O documento aponta que há um aumento nas apreensões de cocaína na África Oriental, onde o consumo dessa droga tem sido até agora limitado. A Tanzânia relatou um aumento significativo em 2011 se comparado aos anos anteriores, sendo que a maior parte da cocaína proveniente do Brasil.
“O Brasil, com suas extensas fronteiras terrestres com todos os três principais países produtores de cocaína e um litoral extenso, além de ser um país de destino para grandes quantidades de cocaína, também oferece fácil acesso ao Oceano Atlântico para exportar drogas para a África Ocidental e Central e de lá seguir para a Europa e outros países”, aponta o item 446 do estudo.
Em 2012, a cocaína apreendida no Brasil veio em maior quantidade da Bolívia, depois do Peru e em seguida da Colômbia. As apreensões de cloridrato de cocaína totalizaram, no entanto, 19,9 toneladas, 19% a menos do que no ano anterior.
O governo do Brasil informou no relatório que o país não fabrica drogas sintéticas ilícitas. As drogas sintéticas seriam traficadas para o Brasil da Europa, muitas vezes em troca por cocaína. Em 2011, o país registrou a maior apreensão de MDMA (ecstasy) das últimas duas décadas (70 kg). Ao longo dos últimos 10 anos, a quantidade dessa substância apreendida no país era geralmente menor que 1 kg. Em 2012, o Brasil apreendeu 339 mil comprimidos de “ecstasy” e 10 mil unidades de anfetaminas.
Em 2011, uma série de países da América do Sul, incluindo Argentina, Brasil, Chile, Colômbia e Uruguai, fez a maior apreensão de alucinógenos desde 2007. Em 2012, as apreensões de alucinógenos, em particular o LSD, foram notificadas pelo Brasil (65 mil unidades), Chile (4.200 unidades), Colômbia (100 unidades) e Uruguai (2 mil unidades).

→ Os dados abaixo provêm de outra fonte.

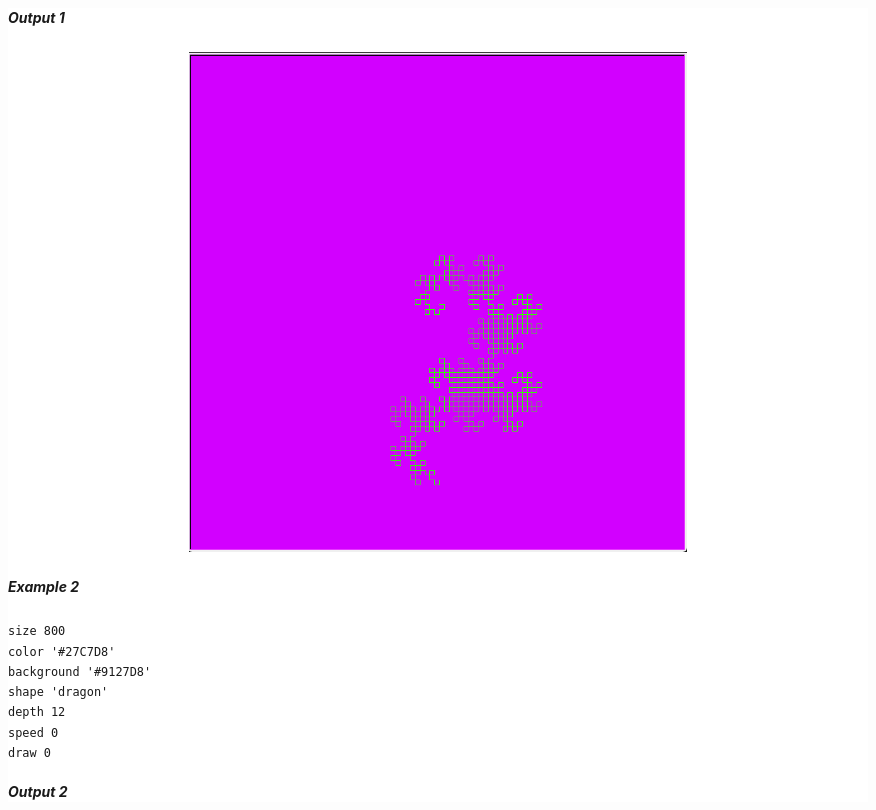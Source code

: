 ##### Output 1
<p align="center">
  <img width="500" height="500" src="Examples/dragon 1.png">
 </p>
 
##### Example 2
```
size 800  
color '#27C7D8'  
background '#9127D8'  
shape 'dragon'  
depth 12  
speed 0  
draw 0
```
##### Output 2
<p align="center">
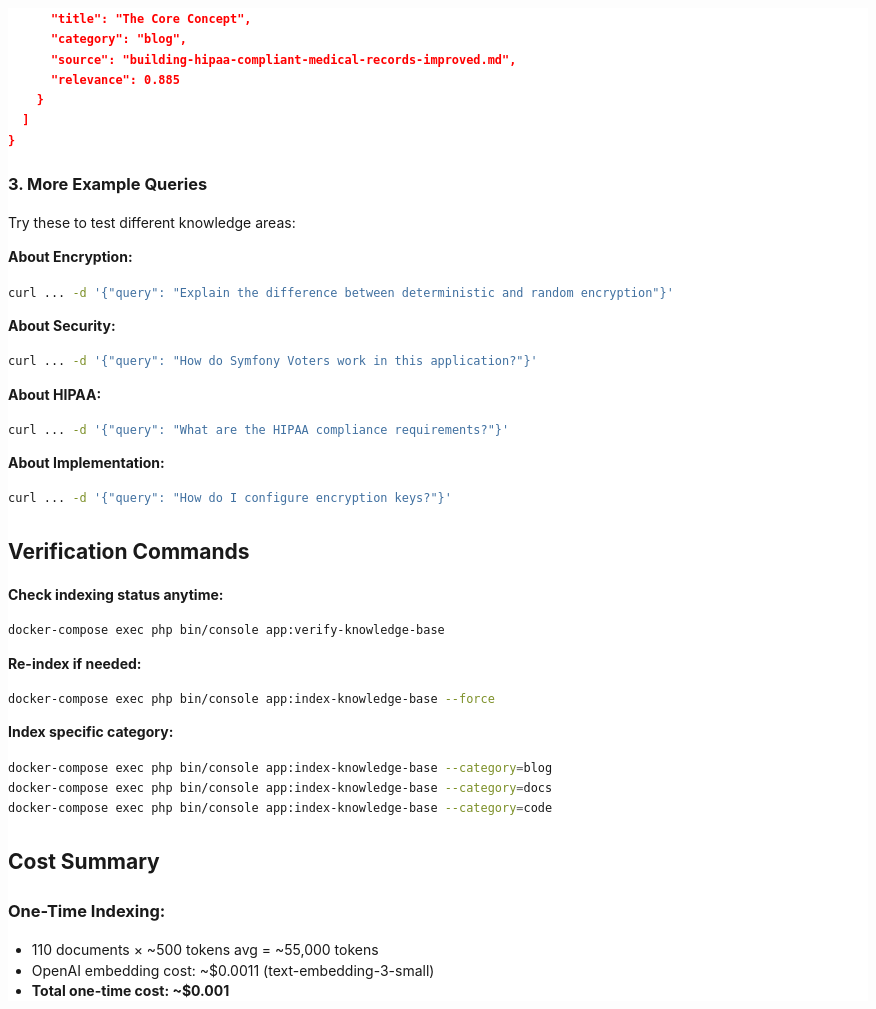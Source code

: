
 ```json
      "title": "The Core Concept",
      "category": "blog",
      "source": "building-hipaa-compliant-medical-records-improved.md",
      "relevance": 0.885
    }
  ]
}
```

### 3. More Example Queries

Try these to test different knowledge areas:

**About Encryption:**
```bash
curl ... -d '{"query": "Explain the difference between deterministic and random encryption"}'
```

**About Security:**
```bash
curl ... -d '{"query": "How do Symfony Voters work in this application?"}'
```

**About HIPAA:**
```bash
curl ... -d '{"query": "What are the HIPAA compliance requirements?"}'
```

**About Implementation:**
```bash
curl ... -d '{"query": "How do I configure encryption keys?"}'
```

## Verification Commands

**Check indexing status anytime:**
```bash
docker-compose exec php bin/console app:verify-knowledge-base
```

**Re-index if needed:**
```bash
docker-compose exec php bin/console app:index-knowledge-base --force
```

**Index specific category:**
```bash
docker-compose exec php bin/console app:index-knowledge-base --category=blog
docker-compose exec php bin/console app:index-knowledge-base --category=docs
docker-compose exec php bin/console app:index-knowledge-base --category=code
```

## Cost Summary

### One-Time Indexing:
- 110 documents × ~500 tokens avg = ~55,000 tokens
- OpenAI embedding cost: ~$0.0011 (text-embedding-3-small)
- **Total one-time cost: ~$0.001**
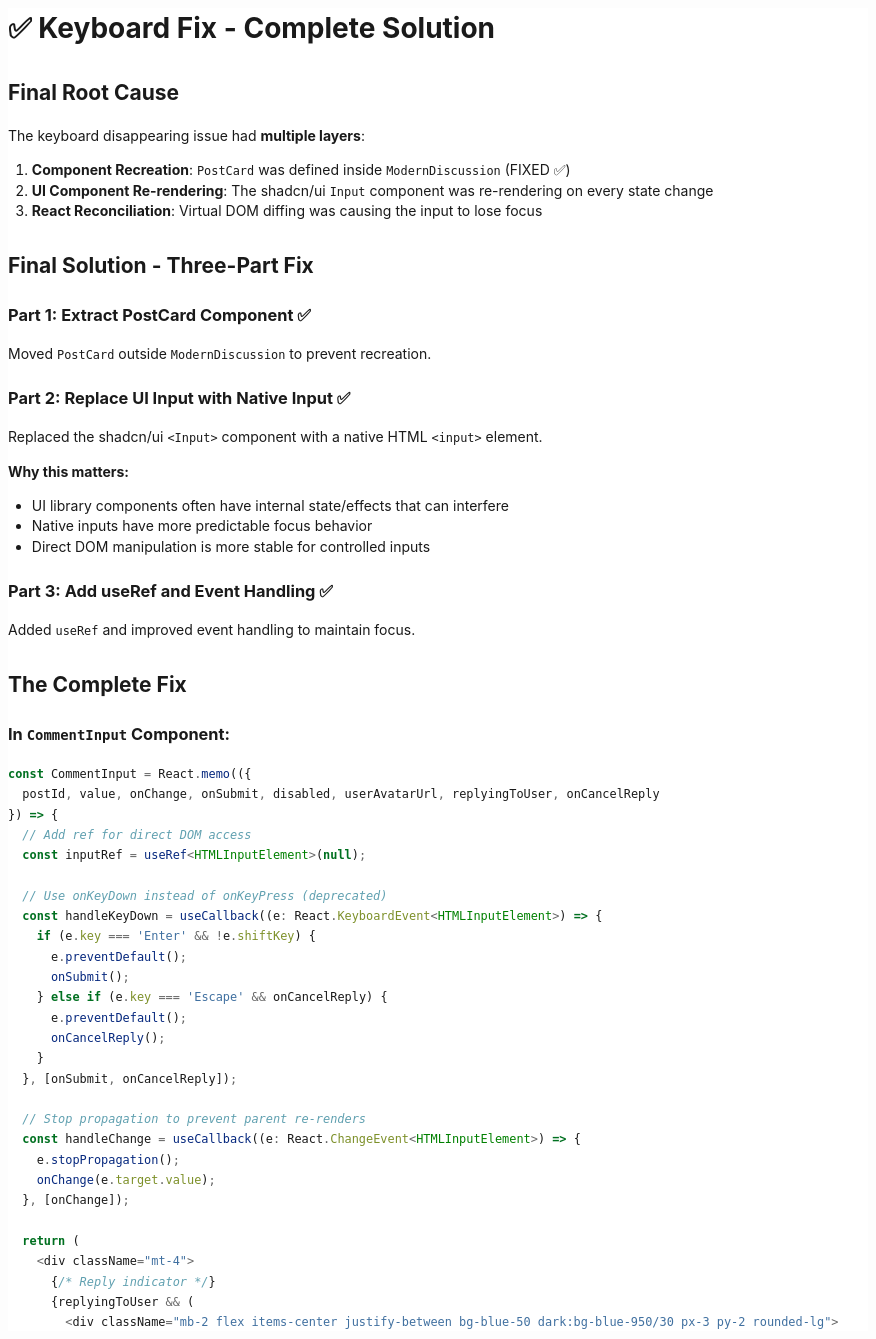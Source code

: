 # ✅ Keyboard Fix - Complete Solution

## Final Root Cause

The keyboard disappearing issue had **multiple layers**:

1. **Component Recreation**: `PostCard` was defined inside `ModernDiscussion` (FIXED ✅)
2. **UI Component Re-rendering**: The shadcn/ui `Input` component was re-rendering on every state change
3. **React Reconciliation**: Virtual DOM diffing was causing the input to lose focus

## Final Solution - Three-Part Fix

### Part 1: Extract PostCard Component ✅
Moved `PostCard` outside `ModernDiscussion` to prevent recreation.

### Part 2: Replace UI Input with Native Input ✅  
Replaced the shadcn/ui `<Input>` component with a native HTML `<input>` element.

**Why this matters:**
- UI library components often have internal state/effects that can interfere
- Native inputs have more predictable focus behavior
- Direct DOM manipulation is more stable for controlled inputs

### Part 3: Add useRef and Event Handling ✅
Added `useRef` and improved event handling to maintain focus.

## The Complete Fix

### In `CommentInput` Component:

```typescript
const CommentInput = React.memo(({ 
  postId, value, onChange, onSubmit, disabled, userAvatarUrl, replyingToUser, onCancelReply
}) => {
  // Add ref for direct DOM access
  const inputRef = useRef<HTMLInputElement>(null);

  // Use onKeyDown instead of onKeyPress (deprecated)
  const handleKeyDown = useCallback((e: React.KeyboardEvent<HTMLInputElement>) => {
    if (e.key === 'Enter' && !e.shiftKey) {
      e.preventDefault();
      onSubmit();
    } else if (e.key === 'Escape' && onCancelReply) {
      e.preventDefault();
      onCancelReply();
    }
  }, [onSubmit, onCancelReply]);

  // Stop propagation to prevent parent re-renders
  const handleChange = useCallback((e: React.ChangeEvent<HTMLInputElement>) => {
    e.stopPropagation();
    onChange(e.target.value);
  }, [onChange]);

  return (
    <div className="mt-4">
      {/* Reply indicator */}
      {replyingToUser && (
        <div className="mb-2 flex items-center justify-between bg-blue-50 dark:bg-blue-950/30 px-3 py-2 rounded-lg">
```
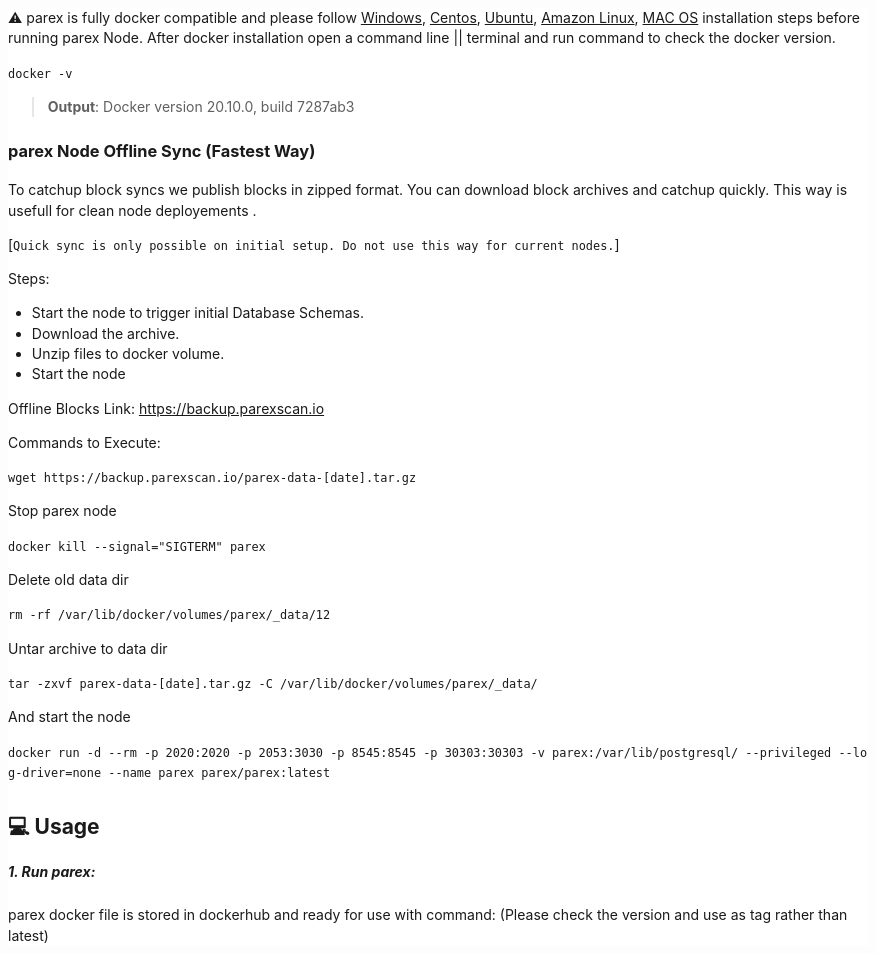 :warning: parex is fully docker compatible and please follow [Windows](https://docs.docker.com/docker-for-windows/install/), [Centos](https://docs.docker.com/engine/install/centos/), [Ubuntu](https://docs.docker.com/engine/install/ubuntu/), [Amazon Linux](https://docs.aws.amazon.com/AmazonECS/latest/developerguide/docker-basics.html), [MAC OS](https://docs.docker.com/docker-for-mac/install/) installation steps before running parex Node. After docker installation open a command line || terminal and run command to check the docker version.

```
docker -v
```

> **Output**: Docker version 20.10.0, build 7287ab3



### parex Node Offline Sync (Fastest Way)
To catchup block syncs we publish blocks in zipped format. You can download block archives and catchup quickly. This way is usefull for clean node deployements .

[`Quick sync is only possible on initial setup. Do not use this way for current nodes.`]


Steps: 
 - Start the node to trigger initial Database Schemas.
 - Download the archive.
 - Unzip files to docker volume.
 - Start the node 

Offline Blocks Link: https://backup.parexscan.io

Commands to Execute:
```
wget https://backup.parexscan.io/parex-data-[date].tar.gz
```
Stop parex node
```
docker kill --signal="SIGTERM" parex
```
Delete old data dir
```
rm -rf /var/lib/docker/volumes/parex/_data/12
```
Untar archive to data dir
```
tar -zxvf parex-data-[date].tar.gz -C /var/lib/docker/volumes/parex/_data/
```
And start the node
```
docker run -d --rm -p 2020:2020 -p 2053:3030 -p 8545:8545 -p 30303:30303 -v parex:/var/lib/postgresql/ --privileged --log-driver=none --name parex parex/parex:latest
```

## :computer: Usage

##### 1. Run parex:

parex docker file is stored in dockerhub and ready for use with command: (Please check the version and use as tag rather than latest)
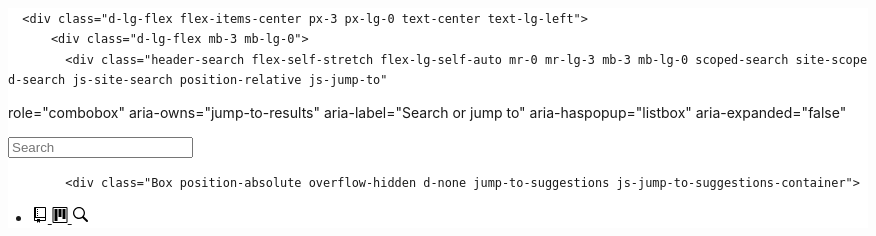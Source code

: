       <div class="d-lg-flex flex-items-center px-3 px-lg-0 text-center text-lg-left">
          <div class="d-lg-flex mb-3 mb-lg-0">
            <div class="header-search flex-self-stretch flex-lg-self-auto mr-0 mr-lg-3 mb-3 mb-lg-0 scoped-search site-scoped-search js-site-search position-relative js-jump-to"
  role="combobox"
  aria-owns="jump-to-results"
  aria-label="Search or jump to"
  aria-haspopup="listbox"
  aria-expanded="false"
>
  <div class="position-relative">
    <!-- '"` --><!-- </textarea></xmp> --></option></form><form class="js-site-search-form" role="search" aria-label="Site" data-scope-type="Repository" data-scope-id="126017150" data-scoped-search-url="/bellarm/notes/search" data-unscoped-search-url="/search" action="/bellarm/notes/search" accept-charset="UTF-8" method="get"><input name="utf8" type="hidden" value="&#x2713;" />
      <label class="form-control input-sm header-search-wrapper p-0 header-search-wrapper-jump-to position-relative d-flex flex-justify-between flex-items-center js-chromeless-input-container">
        <input type="text"
          class="form-control input-sm header-search-input jump-to-field js-jump-to-field js-site-search-focus js-site-search-field is-clearable"
          data-hotkey="s,/"
          name="q"
          value=""
          placeholder="Search"
          data-unscoped-placeholder="Search GitHub"
          data-scoped-placeholder="Search"
          autocapitalize="off"
          aria-autocomplete="list"
          aria-controls="jump-to-results"
          aria-label="Search"
          data-jump-to-suggestions-path="/_graphql/GetSuggestedNavigationDestinations#csrf-token=rJflcZWeb5YvW2u9nLITMzQ+6jR5/9RjzGEO5hL6kghrwATdmatIW+JUaUoictS07CIELQuy4ZP83CTLHjz/4g=="
          spellcheck="false"
          autocomplete="off"
          >
          <input type="hidden" class="js-site-search-type-field" name="type" >
            <img src="https://github.githubassets.com/images/search-key-slash.svg" alt="" class="mr-2 header-search-key-slash">

            <div class="Box position-absolute overflow-hidden d-none jump-to-suggestions js-jump-to-suggestions-container">
              
<ul class="d-none js-jump-to-suggestions-template-container">
  

<li class="d-flex flex-justify-start flex-items-center p-0 f5 navigation-item js-navigation-item js-jump-to-suggestion" role="option">
  <a tabindex="-1" class="no-underline d-flex flex-auto flex-items-center jump-to-suggestions-path js-jump-to-suggestion-path js-navigation-open p-2" href="">
    <div class="jump-to-octicon js-jump-to-octicon flex-shrink-0 mr-2 text-center d-none">
      <svg height="16" width="16" class="octicon octicon-repo flex-shrink-0 js-jump-to-octicon-repo d-none" title="Repository" aria-label="Repository" viewBox="0 0 12 16" version="1.1" role="img"><path fill-rule="evenodd" d="M4 9H3V8h1v1zm0-3H3v1h1V6zm0-2H3v1h1V4zm0-2H3v1h1V2zm8-1v12c0 .55-.45 1-1 1H6v2l-1.5-1.5L3 16v-2H1c-.55 0-1-.45-1-1V1c0-.55.45-1 1-1h10c.55 0 1 .45 1 1zm-1 10H1v2h2v-1h3v1h5v-2zm0-10H2v9h9V1z"/></svg>
      <svg height="16" width="16" class="octicon octicon-project flex-shrink-0 js-jump-to-octicon-project d-none" title="Project" aria-label="Project" viewBox="0 0 15 16" version="1.1" role="img"><path fill-rule="evenodd" d="M10 12h3V2h-3v10zm-4-2h3V2H6v8zm-4 4h3V2H2v12zm-1 1h13V1H1v14zM14 0H1a1 1 0 0 0-1 1v14a1 1 0 0 0 1 1h13a1 1 0 0 0 1-1V1a1 1 0 0 0-1-1z"/></svg>
      <svg height="16" width="16" class="octicon octicon-search flex-shrink-0 js-jump-to-octicon-search d-none" title="Search" aria-label="Search" viewBox="0 0 16 16" version="1.1" role="img"><path fill-rule="evenodd" d="M15.7 13.3l-3.81-3.83A5.93 5.93 0 0 0 13 6c0-3.31-2.69-6-6-6S1 2.69 1 6s2.69 6 6 6c1.3 0 2.48-.41 3.47-1.11l3.83 3.81c.19.2.45.3.7.3.25 0 .52-.09.7-.3a.996.996 0 0 0 0-1.41v.01zM7 10.7c-2.59 0-4.7-2.11-4.7-4.7 0-2.59 2.11-4.7 4.7-4.7 2.59 0 4.7 2.11 4.7 4.7 0 2.59-2.11 4.7-4.7 4.7z"/></svg>
    </div>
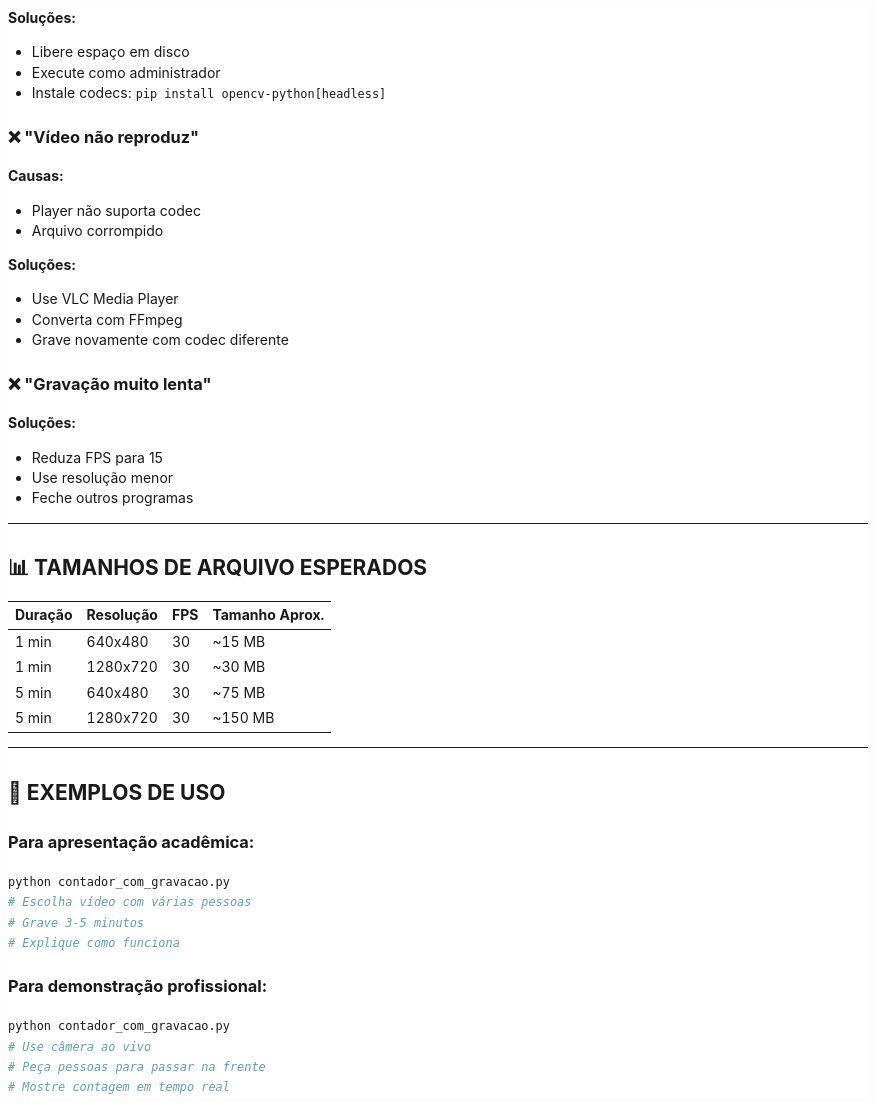 **Soluções:**
- Libere espaço em disco
- Execute como administrador
- Instale codecs: `pip install opencv-python[headless]`

### **❌ "Vídeo não reproduz"**
**Causas:**
- Player não suporta codec
- Arquivo corrompido

**Soluções:**
- Use VLC Media Player
- Converta com FFmpeg
- Grave novamente com codec diferente

### **❌ "Gravação muito lenta"**
**Soluções:**
- Reduza FPS para 15
- Use resolução menor
- Feche outros programas

---

## 📊 **TAMANHOS DE ARQUIVO ESPERADOS**

| Duração | Resolução | FPS | Tamanho Aprox. |
|---------|-----------|-----|----------------|
| 1 min   | 640x480   | 30  | ~15 MB        |
| 1 min   | 1280x720  | 30  | ~30 MB        |
| 5 min   | 640x480   | 30  | ~75 MB        |
| 5 min   | 1280x720  | 30  | ~150 MB       |

---

## 🎉 **EXEMPLOS DE USO**

### **Para apresentação acadêmica:**
```bash
python contador_com_gravacao.py
# Escolha vídeo com várias pessoas
# Grave 3-5 minutos
# Explique como funciona
```

### **Para demonstração profissional:**
```bash
python contador_com_gravacao.py
# Use câmera ao vivo
# Peça pessoas para passar na frente
# Mostre contagem em tempo real
```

O problema das novas substâncias psicoativas também surgiu em países da América Latina. Há relatos de abusos de substâncias que incluem a cetamina e substâncias à base de plantas, como a Salvia divinorum, seguida de piperazinas, catinonas sintéticas, fenetilaminas e, em menor grau, os canabinóides sintéticos. O Brasil também relatou o aparecimento das substâncias mefedrona e DMMA (uma fenetilamina).
Cocaína em alta no Brasil
A maconha continua sendo a droga mais consumida na América do Sul, onde estimativas dão conta de cerca de 14,9 milhões de usuários com idades entre 15 e 64 anos no ano passado, 4,5 vezes o número de pessoas que usaram cocaína. De acordo com dados do Escritório das Nações Unidas sobre Drogas e Crime (UNODC), a prevalência do abuso de maconha aumentou de forma significativa na região nos últimos anos, particularmente no Brasil.
A prevalência do uso de cocaína entre a população geral da América do Sul (1,3%) no ano passado é a terceira maior do mundo, depois da América do Norte e da Oceania (1,5% cada), e é em torno do triplo da prevalência média global (0,4%). De acordo com o UNODC, a prevalência de abuso de cocaína em 2013 aumentou, particularmente, no Brasil, de 0,7% (população com idade entre 12-65) em 2005, para 1,75% (população com idade entre 16-64 anos) em 2011.
O tráfico ilícito e abuso de cocaína também aumentaram no Oriente Médio. As remessas chegam da América do Sul por vias aéreas e marítimas. No Iêmen, 115 kg de cocaína foram apreendidos de um contêiner enviado do Brasil. No Líbano, 13 kg de cocaína foram apreendidos em uma aeronave proveniente do Brasil, via Catar.
As apreensões de cocaína pelas autoridades alfandegárias na Europa Ocidental permaneceram relativamente semelhantes em 2011 (34,2 toneladas) e 2012 (35,9 toneladas), o que representa quase metade da quantidade total de cocaína apreendida globalmente pelas autoridades alfandegárias. Dentre os países que enviaram mais de uma tonelada de cocaína para a Europa ocidental estão Equador (14,4 toneladas), República Dominicana (3,2 toneladas), Brasil (2,3 toneladas), Colômbia (2,3 toneladas), Peru (2,2 toneladas), Argentina (1,5 tonelada) e Chile (1,5 tonelada).